For locals sick of rowdy, noisy stag nights, littered streets and public indecency on their doorsteps, the ban in De Wallen meaning "the old city walls" – is a sign that their worries are finally being taken seriously.
Amsterdam mayor Femke Halsema and all the political parties agreed that the large crowds of tourists had impacted negatively on the area's livability and the fact that emergency vehicles struggle
 to access the narrow, medieval streets at peak times.

The city has further plans for the red light area. The Mayor is currently in talks with private developers concerning the potential construction of a large-scale erotic centre elsewhere in the city and removing 100 brothel windows from the Wallen.

Halsema is also hoping to enforce a national residents-only law for coffee shops, whilst there is also a federal determination to crack down on drug-related criminality that is believed to be behind some red-light district businesses.

However, some business owners are concerned that tourists will stop coming altogether.

"The soul of the neighbourhood, what makes it so extraordinary, is slowly being pulled out,"-the Bulldog coffee shop spokesperson.

They believe that the answer is instead an increase in the policing of existing laws against drinking in public and drug dealing. 

It's not just locals who risk prosecution or fines, though.
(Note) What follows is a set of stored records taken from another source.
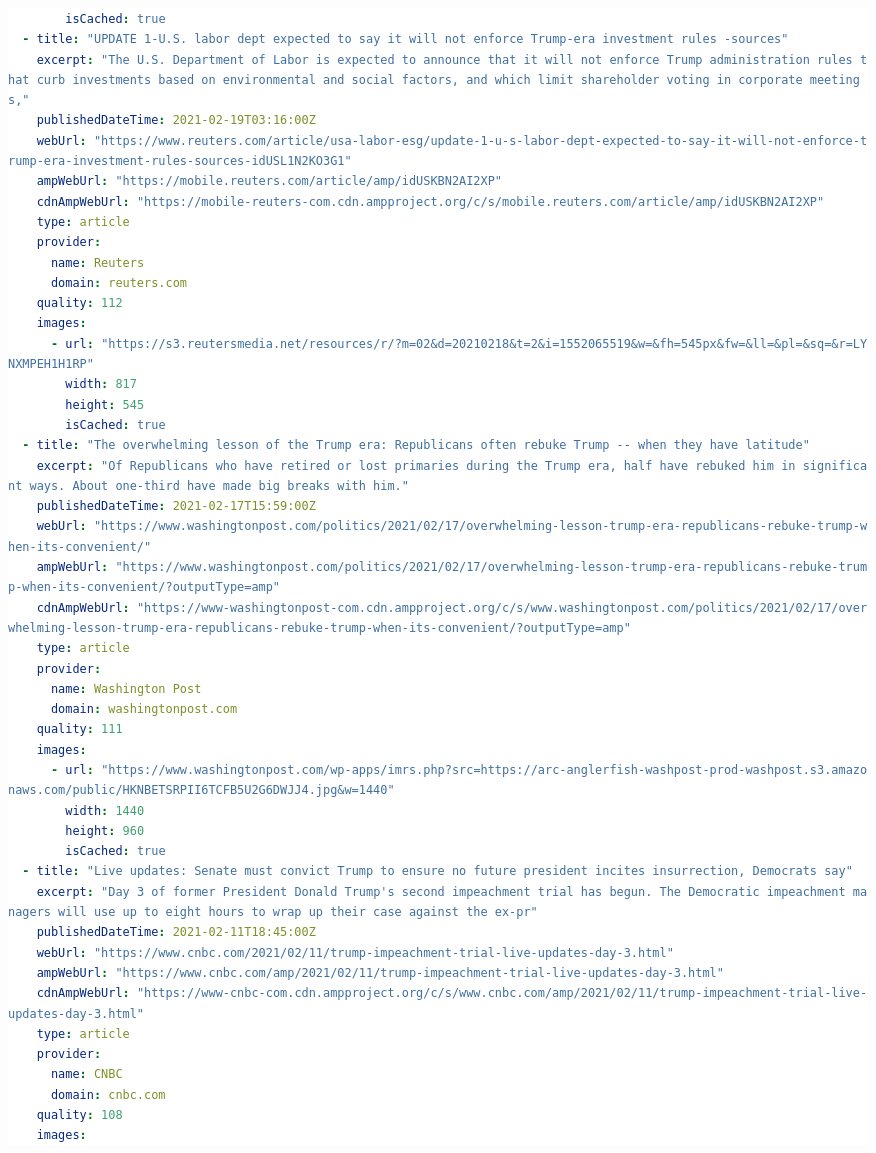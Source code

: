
 ```yaml
        isCached: true
  - title: "UPDATE 1-U.S. labor dept expected to say it will not enforce Trump-era investment rules -sources"
    excerpt: "The U.S. Department of Labor is expected to announce that it will not enforce Trump administration rules that curb investments based on environmental and social factors, and which limit shareholder voting in corporate meetings,"
    publishedDateTime: 2021-02-19T03:16:00Z
    webUrl: "https://www.reuters.com/article/usa-labor-esg/update-1-u-s-labor-dept-expected-to-say-it-will-not-enforce-trump-era-investment-rules-sources-idUSL1N2KO3G1"
    ampWebUrl: "https://mobile.reuters.com/article/amp/idUSKBN2AI2XP"
    cdnAmpWebUrl: "https://mobile-reuters-com.cdn.ampproject.org/c/s/mobile.reuters.com/article/amp/idUSKBN2AI2XP"
    type: article
    provider:
      name: Reuters
      domain: reuters.com
    quality: 112
    images:
      - url: "https://s3.reutersmedia.net/resources/r/?m=02&d=20210218&t=2&i=1552065519&w=&fh=545px&fw=&ll=&pl=&sq=&r=LYNXMPEH1H1RP"
        width: 817
        height: 545
        isCached: true
  - title: "The overwhelming lesson of the Trump era: Republicans often rebuke Trump -- when they have latitude"
    excerpt: "Of Republicans who have retired or lost primaries during the Trump era, half have rebuked him in significant ways. About one-third have made big breaks with him."
    publishedDateTime: 2021-02-17T15:59:00Z
    webUrl: "https://www.washingtonpost.com/politics/2021/02/17/overwhelming-lesson-trump-era-republicans-rebuke-trump-when-its-convenient/"
    ampWebUrl: "https://www.washingtonpost.com/politics/2021/02/17/overwhelming-lesson-trump-era-republicans-rebuke-trump-when-its-convenient/?outputType=amp"
    cdnAmpWebUrl: "https://www-washingtonpost-com.cdn.ampproject.org/c/s/www.washingtonpost.com/politics/2021/02/17/overwhelming-lesson-trump-era-republicans-rebuke-trump-when-its-convenient/?outputType=amp"
    type: article
    provider:
      name: Washington Post
      domain: washingtonpost.com
    quality: 111
    images:
      - url: "https://www.washingtonpost.com/wp-apps/imrs.php?src=https://arc-anglerfish-washpost-prod-washpost.s3.amazonaws.com/public/HKNBETSRPII6TCFB5U2G6DWJJ4.jpg&w=1440"
        width: 1440
        height: 960
        isCached: true
  - title: "Live updates: Senate must convict Trump to ensure no future president incites insurrection, Democrats say"
    excerpt: "Day 3 of former President Donald Trump's second impeachment trial has begun. The Democratic impeachment managers will use up to eight hours to wrap up their case against the ex-pr"
    publishedDateTime: 2021-02-11T18:45:00Z
    webUrl: "https://www.cnbc.com/2021/02/11/trump-impeachment-trial-live-updates-day-3.html"
    ampWebUrl: "https://www.cnbc.com/amp/2021/02/11/trump-impeachment-trial-live-updates-day-3.html"
    cdnAmpWebUrl: "https://www-cnbc-com.cdn.ampproject.org/c/s/www.cnbc.com/amp/2021/02/11/trump-impeachment-trial-live-updates-day-3.html"
    type: article
    provider:
      name: CNBC
      domain: cnbc.com
    quality: 108
    images:
```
Locals worry that Amsterdam citizens are just as likely to be caught up in the penalties, especially after recent ongoing battles with the city council surrounding new Airbnb-style rental regulations. 

"The rules will be difficult for visitors to understand because they might be able to smoke on the other side of the canal or a private terrace in the red-light district. So we can only hope the council doesn't treat unwitting offenders as disproportionately as they did short-stay hosts, who made unintentional mistakes thanks to complex rules."  -Maarten Bruinsma, chair of the Amsterdam Gastvrij and B&B owner.